Slavery in the Modern Commercial World

June 2, 2011

Slave – a person legally owned by another and having no freedom of action, according to the DeliveryDemon’s dictionary. The slave formed part of the wealth of the master, and was often used to generate more wealth. Supposedly slavery has been outlawed in most areas of the modern world, but is this true, or has it been replaced by a more subtle equivalent?

Suppose a company is sold in its entirety, or decides to sell some or all of its book of business. You, the customer, can be sold as part of that deal irrespective of whether you would choose to deal with the buying company. If you have a long term contract for a service such as utility supply, it is highly unlikely that any such sale will trigger a get-out clause in your contract. But the selling company is making money by selling you.

If your employer is sold, again you have no freedom of action. Some roles may be made redundant, others retained. If you occupy a retained role which is unchanged by the takeover you have no right to redundancy, not even if the new employer is one you might never have chosen to work for. Again the seller makes money by selling you.

The bureaucracy collects data on its citizens. Should you be born, or marry, divorce, or die, it becomes a matter of record and those personal details can be sold. Should you become a company director, your details may be sold. Should you decide to exercise your right to vote, your details will be sold unless you opt out, and that doesn’t provide a 100% guarantee. If you require hospital treatment, the consent form hides a proviso that your details will be passed on to a commercial benchmarking organisation called Dr Foster. Yes, our bureaucracy is selling our personal information.

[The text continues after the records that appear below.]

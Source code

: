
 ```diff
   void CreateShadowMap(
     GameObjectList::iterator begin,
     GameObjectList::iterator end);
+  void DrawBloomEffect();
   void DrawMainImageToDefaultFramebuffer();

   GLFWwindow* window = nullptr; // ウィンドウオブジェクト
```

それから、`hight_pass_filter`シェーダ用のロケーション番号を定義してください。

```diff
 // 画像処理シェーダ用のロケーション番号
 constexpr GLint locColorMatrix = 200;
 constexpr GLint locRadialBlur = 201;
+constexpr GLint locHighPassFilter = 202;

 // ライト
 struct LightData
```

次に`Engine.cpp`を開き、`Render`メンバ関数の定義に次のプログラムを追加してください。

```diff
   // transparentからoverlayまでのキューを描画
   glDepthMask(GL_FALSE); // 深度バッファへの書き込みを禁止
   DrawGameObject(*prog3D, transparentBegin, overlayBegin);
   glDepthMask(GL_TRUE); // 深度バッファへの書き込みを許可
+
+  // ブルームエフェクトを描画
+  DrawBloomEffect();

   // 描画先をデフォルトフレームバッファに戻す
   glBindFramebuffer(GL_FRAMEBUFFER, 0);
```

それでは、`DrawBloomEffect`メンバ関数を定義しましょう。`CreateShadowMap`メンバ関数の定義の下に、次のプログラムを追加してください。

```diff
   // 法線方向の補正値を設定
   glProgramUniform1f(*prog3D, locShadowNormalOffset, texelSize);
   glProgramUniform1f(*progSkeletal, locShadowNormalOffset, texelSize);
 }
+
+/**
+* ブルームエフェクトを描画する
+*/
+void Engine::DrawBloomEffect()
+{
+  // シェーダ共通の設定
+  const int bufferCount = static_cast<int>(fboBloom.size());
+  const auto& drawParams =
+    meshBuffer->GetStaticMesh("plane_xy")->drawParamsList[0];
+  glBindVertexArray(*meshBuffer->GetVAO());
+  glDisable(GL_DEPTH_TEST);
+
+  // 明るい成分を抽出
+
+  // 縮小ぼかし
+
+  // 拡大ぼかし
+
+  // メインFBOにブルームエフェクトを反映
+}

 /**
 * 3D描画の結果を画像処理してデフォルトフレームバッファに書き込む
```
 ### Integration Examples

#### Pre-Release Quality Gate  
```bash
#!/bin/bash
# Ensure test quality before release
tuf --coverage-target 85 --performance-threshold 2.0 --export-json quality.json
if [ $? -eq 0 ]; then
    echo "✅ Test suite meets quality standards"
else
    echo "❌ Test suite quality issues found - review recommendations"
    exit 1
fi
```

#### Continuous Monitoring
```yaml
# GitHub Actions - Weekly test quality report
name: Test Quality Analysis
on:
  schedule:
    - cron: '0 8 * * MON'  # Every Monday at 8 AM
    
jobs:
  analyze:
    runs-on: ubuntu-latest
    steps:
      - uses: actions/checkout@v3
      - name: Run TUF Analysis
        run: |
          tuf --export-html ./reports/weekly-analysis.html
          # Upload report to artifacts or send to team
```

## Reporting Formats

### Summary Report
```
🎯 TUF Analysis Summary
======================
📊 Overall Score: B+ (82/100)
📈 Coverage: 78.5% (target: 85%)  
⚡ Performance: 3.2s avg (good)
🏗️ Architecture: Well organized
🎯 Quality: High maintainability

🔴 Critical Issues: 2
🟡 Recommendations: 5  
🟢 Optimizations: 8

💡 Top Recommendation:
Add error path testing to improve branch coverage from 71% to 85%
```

Try being economically active, and it’s no longer a matter of exchanging currency for goods. The seller will move heaven and earth to acquire as much data as they can about you in order to boost their profits. We have become so used to loyalty cards we no longer think of how these little plastic objects are used to capture our likes and dislikes so that we can be targeted with marketing. Buying car insurance? Try doing that without giving away details of your house insurance. Buy a one-off gift online from Mothercare for a friend’s new baby and you have to set up an account which demands a much wider range of details than are needed for the transaction. Set up an Amazon account and every time you log in your transaction history is used to try and make you buy Amazon’s own products and that of the many organisations which use Amazon as a trading platform. Buy an iPhone and you give Apple a record of your movements.

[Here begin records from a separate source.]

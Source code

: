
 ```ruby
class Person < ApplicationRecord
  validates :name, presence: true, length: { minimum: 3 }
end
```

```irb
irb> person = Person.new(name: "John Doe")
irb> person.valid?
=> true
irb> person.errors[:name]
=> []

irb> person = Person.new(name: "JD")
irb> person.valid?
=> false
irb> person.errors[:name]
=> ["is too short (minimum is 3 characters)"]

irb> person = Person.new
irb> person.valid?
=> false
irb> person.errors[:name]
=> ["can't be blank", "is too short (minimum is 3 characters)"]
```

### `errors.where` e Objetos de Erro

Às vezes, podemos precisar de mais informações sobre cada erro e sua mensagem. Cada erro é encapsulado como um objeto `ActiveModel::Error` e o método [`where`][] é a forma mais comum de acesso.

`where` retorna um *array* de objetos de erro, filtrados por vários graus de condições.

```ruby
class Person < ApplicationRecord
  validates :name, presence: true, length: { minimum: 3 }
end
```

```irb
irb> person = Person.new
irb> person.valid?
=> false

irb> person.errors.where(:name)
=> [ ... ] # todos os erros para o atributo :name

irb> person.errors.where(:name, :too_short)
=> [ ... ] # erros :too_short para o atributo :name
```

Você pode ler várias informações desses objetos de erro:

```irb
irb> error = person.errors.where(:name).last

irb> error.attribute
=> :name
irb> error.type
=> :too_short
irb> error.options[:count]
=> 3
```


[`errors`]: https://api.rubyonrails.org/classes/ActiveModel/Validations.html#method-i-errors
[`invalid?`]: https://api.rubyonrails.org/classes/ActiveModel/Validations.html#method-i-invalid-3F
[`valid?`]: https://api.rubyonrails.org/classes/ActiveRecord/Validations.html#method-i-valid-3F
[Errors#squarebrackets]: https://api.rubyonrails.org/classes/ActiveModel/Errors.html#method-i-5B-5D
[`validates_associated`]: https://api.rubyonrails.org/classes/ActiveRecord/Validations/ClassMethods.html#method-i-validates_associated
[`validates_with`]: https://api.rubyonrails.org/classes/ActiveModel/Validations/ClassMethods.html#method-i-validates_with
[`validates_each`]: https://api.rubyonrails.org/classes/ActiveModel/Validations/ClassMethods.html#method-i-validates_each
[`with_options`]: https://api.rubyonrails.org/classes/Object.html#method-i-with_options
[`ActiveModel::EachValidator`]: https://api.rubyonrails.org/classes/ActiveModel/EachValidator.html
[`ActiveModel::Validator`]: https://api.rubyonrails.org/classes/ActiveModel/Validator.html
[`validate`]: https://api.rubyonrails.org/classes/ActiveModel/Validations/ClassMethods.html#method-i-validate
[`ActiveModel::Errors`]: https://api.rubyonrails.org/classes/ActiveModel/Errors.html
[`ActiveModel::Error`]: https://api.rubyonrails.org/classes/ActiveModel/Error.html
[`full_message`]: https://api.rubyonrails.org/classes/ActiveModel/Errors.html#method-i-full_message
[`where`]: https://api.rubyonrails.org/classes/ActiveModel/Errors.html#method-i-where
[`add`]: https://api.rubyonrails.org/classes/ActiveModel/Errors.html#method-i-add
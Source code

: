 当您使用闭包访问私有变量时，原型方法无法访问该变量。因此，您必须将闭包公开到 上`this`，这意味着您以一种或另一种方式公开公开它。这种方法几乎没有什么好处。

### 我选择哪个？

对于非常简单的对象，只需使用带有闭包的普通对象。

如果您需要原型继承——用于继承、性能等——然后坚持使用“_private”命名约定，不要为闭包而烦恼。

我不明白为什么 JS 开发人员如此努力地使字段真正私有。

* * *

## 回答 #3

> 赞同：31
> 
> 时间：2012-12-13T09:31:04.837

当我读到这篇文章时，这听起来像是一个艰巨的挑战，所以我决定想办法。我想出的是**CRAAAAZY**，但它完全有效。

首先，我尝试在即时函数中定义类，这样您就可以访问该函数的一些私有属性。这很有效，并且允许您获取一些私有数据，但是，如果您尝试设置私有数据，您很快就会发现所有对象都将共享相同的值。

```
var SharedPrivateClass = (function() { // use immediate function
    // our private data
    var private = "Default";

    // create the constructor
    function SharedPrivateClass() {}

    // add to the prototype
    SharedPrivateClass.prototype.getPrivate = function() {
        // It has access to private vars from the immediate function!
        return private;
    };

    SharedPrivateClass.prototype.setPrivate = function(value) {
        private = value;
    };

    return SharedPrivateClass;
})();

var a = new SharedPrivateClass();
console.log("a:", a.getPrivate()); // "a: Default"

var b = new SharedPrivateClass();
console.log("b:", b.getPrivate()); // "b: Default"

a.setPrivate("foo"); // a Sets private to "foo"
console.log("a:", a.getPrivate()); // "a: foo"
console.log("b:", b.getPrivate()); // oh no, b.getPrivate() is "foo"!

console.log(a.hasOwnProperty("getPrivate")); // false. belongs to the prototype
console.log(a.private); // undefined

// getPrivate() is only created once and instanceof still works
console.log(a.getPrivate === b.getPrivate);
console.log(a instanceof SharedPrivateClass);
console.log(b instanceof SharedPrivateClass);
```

Organisations tend to justify the commercial extraction of your data by saying it is used to give you a better shopping experience. In the DeliveryDemon’s experience, most people are capable of making their own shopping decisions. And targeted marketing models are usually based on such unsophisticated assumptions that random recommendations may well be as effective as their targeted suggestions. The only exception the DeliveryDemon has noticed is in the case of small specialist organisations whose principals have a great deal in common with their customer base.

So who’s making money out of you? And are they paying you for the value they get from you?